With the post COVID-19 shelter at home situation nearing an end, many people contemplate getting dental work that they may have needed before all of this started, but have not been able to complete. This could be because of shelter in place and business laws that have been enacted to combat the spread of the corona virus, or it may be due to a personal decision to not receive non-emergency dental or medical care until the pandemic has subsided. This pent up demand may be seen as a way to have a new beginning or to get ready for the post COVID-19 lifestyle. As an Atlanta Dental Malpractice lawyer, I am far too aware of injuries that can result from botched dental work. While I hope that it happens to none of you, chances are some of you will receive dental treatment which is below the standard of care and this may result in a dental malpractice lawsuit to recover for injuries.
Dental implants, root canals, and tooth extractions are just three of the many dental procedures that result in serious nerve injuries to the lingual and inferior alveolar nerves. It’s a simple (not simplistic) error that dentists make that cause these injuries. Most times, the injury occurs because the dentist does not take into account the distance between the tooth root and the nerves, or worse yet, doesn’t even take pre-procedure x-rays to make sure there is sufficient room between the tooth roots and the nerves. Other times, the injuries are the direct result of sloppy dentistry or the dentist simply not caring enough about his patient to ensure that the procedure is done correctly and the nerve is not placed in danger.

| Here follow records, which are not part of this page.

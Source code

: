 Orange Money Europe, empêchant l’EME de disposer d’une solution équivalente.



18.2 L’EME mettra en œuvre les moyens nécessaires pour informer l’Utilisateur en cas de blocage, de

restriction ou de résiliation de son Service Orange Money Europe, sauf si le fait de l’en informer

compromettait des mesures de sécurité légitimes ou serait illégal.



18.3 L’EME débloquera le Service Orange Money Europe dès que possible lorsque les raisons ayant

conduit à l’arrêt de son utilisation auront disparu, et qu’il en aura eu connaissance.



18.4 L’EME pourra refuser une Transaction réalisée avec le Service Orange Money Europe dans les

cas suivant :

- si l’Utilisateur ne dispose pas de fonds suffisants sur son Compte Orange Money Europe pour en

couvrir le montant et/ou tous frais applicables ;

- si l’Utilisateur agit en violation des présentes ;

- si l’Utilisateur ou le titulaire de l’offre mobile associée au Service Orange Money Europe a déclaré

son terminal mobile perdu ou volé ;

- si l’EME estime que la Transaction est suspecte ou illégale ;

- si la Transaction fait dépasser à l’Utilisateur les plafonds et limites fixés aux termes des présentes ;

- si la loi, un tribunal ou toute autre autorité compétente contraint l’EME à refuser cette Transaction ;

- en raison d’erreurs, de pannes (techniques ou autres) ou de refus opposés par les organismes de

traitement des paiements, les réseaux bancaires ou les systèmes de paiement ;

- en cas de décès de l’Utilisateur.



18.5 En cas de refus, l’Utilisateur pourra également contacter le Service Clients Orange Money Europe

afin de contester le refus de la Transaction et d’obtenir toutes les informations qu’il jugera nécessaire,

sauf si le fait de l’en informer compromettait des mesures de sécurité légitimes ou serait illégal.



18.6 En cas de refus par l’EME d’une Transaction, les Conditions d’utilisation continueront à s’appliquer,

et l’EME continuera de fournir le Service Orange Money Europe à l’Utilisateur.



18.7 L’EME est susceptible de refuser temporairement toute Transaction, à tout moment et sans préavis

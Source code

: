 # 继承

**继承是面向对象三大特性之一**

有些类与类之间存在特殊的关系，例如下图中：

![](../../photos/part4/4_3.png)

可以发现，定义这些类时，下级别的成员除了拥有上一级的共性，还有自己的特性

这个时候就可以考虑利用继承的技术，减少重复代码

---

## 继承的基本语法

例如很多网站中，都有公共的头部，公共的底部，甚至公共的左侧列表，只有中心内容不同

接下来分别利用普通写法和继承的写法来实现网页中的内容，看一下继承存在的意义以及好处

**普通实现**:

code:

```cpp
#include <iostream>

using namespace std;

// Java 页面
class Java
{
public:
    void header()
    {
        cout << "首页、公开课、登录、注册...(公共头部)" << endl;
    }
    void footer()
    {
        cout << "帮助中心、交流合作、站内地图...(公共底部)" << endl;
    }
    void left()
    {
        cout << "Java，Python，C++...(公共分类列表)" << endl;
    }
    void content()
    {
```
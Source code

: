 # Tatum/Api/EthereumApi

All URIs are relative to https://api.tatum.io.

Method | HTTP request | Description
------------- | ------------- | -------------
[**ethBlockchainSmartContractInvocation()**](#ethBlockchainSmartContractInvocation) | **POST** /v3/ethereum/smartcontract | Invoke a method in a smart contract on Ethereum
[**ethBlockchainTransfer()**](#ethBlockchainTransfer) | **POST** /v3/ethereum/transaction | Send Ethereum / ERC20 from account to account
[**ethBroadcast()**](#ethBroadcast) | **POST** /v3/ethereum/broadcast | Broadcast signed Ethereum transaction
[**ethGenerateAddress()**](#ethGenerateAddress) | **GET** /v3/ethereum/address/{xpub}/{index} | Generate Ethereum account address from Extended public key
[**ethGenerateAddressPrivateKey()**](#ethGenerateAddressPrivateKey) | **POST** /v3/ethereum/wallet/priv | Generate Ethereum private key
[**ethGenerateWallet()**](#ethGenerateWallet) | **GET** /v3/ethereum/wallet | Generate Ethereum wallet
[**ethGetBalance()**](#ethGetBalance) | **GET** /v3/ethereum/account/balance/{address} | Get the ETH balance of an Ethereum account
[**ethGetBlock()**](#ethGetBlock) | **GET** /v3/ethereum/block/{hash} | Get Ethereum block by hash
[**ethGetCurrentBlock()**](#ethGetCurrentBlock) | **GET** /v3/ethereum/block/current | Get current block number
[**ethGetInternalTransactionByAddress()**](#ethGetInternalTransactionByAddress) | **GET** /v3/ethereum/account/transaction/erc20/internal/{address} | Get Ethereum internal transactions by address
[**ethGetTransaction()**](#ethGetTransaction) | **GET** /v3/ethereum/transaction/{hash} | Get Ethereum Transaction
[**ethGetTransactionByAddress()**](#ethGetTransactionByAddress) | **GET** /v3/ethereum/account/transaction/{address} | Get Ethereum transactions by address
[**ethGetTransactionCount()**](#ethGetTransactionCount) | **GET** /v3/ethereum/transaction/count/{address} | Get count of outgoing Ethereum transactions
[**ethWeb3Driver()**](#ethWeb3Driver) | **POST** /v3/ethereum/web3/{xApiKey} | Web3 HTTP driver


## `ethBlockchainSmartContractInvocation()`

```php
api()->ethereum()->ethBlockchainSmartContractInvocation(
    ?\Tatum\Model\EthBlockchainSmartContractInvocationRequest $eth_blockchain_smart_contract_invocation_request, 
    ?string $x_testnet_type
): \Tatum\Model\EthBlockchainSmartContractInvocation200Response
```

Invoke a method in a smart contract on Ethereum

Dental implant procedures are “in” these days and they are effective, if performed within the standard of care. Unfortunately, we are seeing a lot more clients coming into our office complaining of nerve injuries after the dental implant was placed too deep into the jaw and resulting in a damaged nerve. There are many ways for the dentist to measure the amount of bone height that is available for the implant prior to drilling the hole for the implant and placing the implant in the jaw. While some of these measurements have a margin of error, most methods today do not.